Lundi 28 novembre, le Congrès a adopté la loi sur l’amodiation qui permettra aux provinces de louer les titres miniers aux exploitants, avec les voix des Loyalistes, de l’Avenir en confiance et de l’UC.

Une proposition de loi déposée par Sonia Backes, Jacques Lalié, Roch Wamytan, Aloisio Sako, Brieuc Frogier et Gil Brial… Ce n’est pas tous les jours. Cette alliance très inhabituelle a été scellée autour de l’un des rares textes qui suscitent un vif débat sans creuser l’habituelle tranchée entre loyalistes et indépendantistes. L’amodiation, qui donne la possibilité aux provinces de louer les titres miniers aux exploitants, oppose plutôt les provinces, constate Virginie Ruffenach.

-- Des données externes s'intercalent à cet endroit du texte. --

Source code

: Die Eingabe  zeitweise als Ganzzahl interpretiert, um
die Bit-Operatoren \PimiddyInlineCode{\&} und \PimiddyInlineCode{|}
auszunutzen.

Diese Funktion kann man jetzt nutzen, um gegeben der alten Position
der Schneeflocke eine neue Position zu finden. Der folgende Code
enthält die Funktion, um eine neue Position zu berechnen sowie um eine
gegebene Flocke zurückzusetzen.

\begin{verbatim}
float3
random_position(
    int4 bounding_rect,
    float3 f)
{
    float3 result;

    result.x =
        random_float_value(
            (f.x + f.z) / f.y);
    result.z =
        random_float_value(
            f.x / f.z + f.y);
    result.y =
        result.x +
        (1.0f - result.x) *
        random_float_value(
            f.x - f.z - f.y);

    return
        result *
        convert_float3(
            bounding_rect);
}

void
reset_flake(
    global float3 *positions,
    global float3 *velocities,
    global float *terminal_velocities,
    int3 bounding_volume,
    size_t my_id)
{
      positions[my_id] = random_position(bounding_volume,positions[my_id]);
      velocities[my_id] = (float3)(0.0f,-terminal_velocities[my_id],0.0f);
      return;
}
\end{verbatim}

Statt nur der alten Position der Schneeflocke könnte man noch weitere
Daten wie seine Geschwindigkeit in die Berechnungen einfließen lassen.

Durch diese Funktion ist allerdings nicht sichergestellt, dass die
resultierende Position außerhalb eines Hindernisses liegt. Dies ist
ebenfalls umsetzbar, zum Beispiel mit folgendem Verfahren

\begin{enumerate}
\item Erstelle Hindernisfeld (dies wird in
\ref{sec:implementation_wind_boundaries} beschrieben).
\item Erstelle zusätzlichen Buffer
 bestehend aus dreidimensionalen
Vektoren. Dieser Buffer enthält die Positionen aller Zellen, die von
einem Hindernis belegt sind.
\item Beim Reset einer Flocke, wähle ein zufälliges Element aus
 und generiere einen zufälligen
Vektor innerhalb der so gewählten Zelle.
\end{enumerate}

L’élue Avenir en confiance voit « une province Sud qui défend ses intérêts » via un texte « qui permet une valorisation du sous-sol », et « une province Nord qui préfère la mise en place de taxes et de redevances » territoriales,  actuellement préparées par le gouvernement, « qui passent par le filtre de la clé de répartition, qui défavorise aujourd’hui la province Sud ».

Pour Brieuc Frogier (Loyalistes), rapporteur spécial du texte, c’est « la preuve que ce qui convient à la province Sud ne convient pas forcément à la province Nord ». L’Uni a voté contre l’amodiation, estimant que ce mécanisme « s’éloigne du schéma établi en 2009 » ainsi que de l’accord qui mit fin au conflit de l’usine du Sud, signé en avril 2021. « Notre groupe craint que cette loi du pays fragilise un équilibre au sein des partenariats existants dans ce secteur, et notamment en province Nord », explique Jean-Pierre Djaïwé, qui aurait voulu une « concertation très large », incluant notamment « les populations ».

« OPPORTUNITÉ » OU « INSÉCURITÉ » ?

Pour l’Union calédonienne, en revanche, l’amodiation n’est « pas antinomique aux schémas de développement miniers », ni à l’accord de 2021. Omayra Naisseline y voit « une fenêtre d’opportunité pour valoriser ces ressources naturelles ».

Philippe Michel et Calédonie ensemble y voient plutôt une « insécurité ». « En l’état actuel, (la loi) peut donner lieu à toute sorte de chantage à l’exploitation du secteur minier », dit celui qui pourrait réclamer un second examen du texte.

Gilles Caprais

Photo : Sonia Backes s’est fortement impliquée dans le dossier de l’amodiation. / Archives G.C.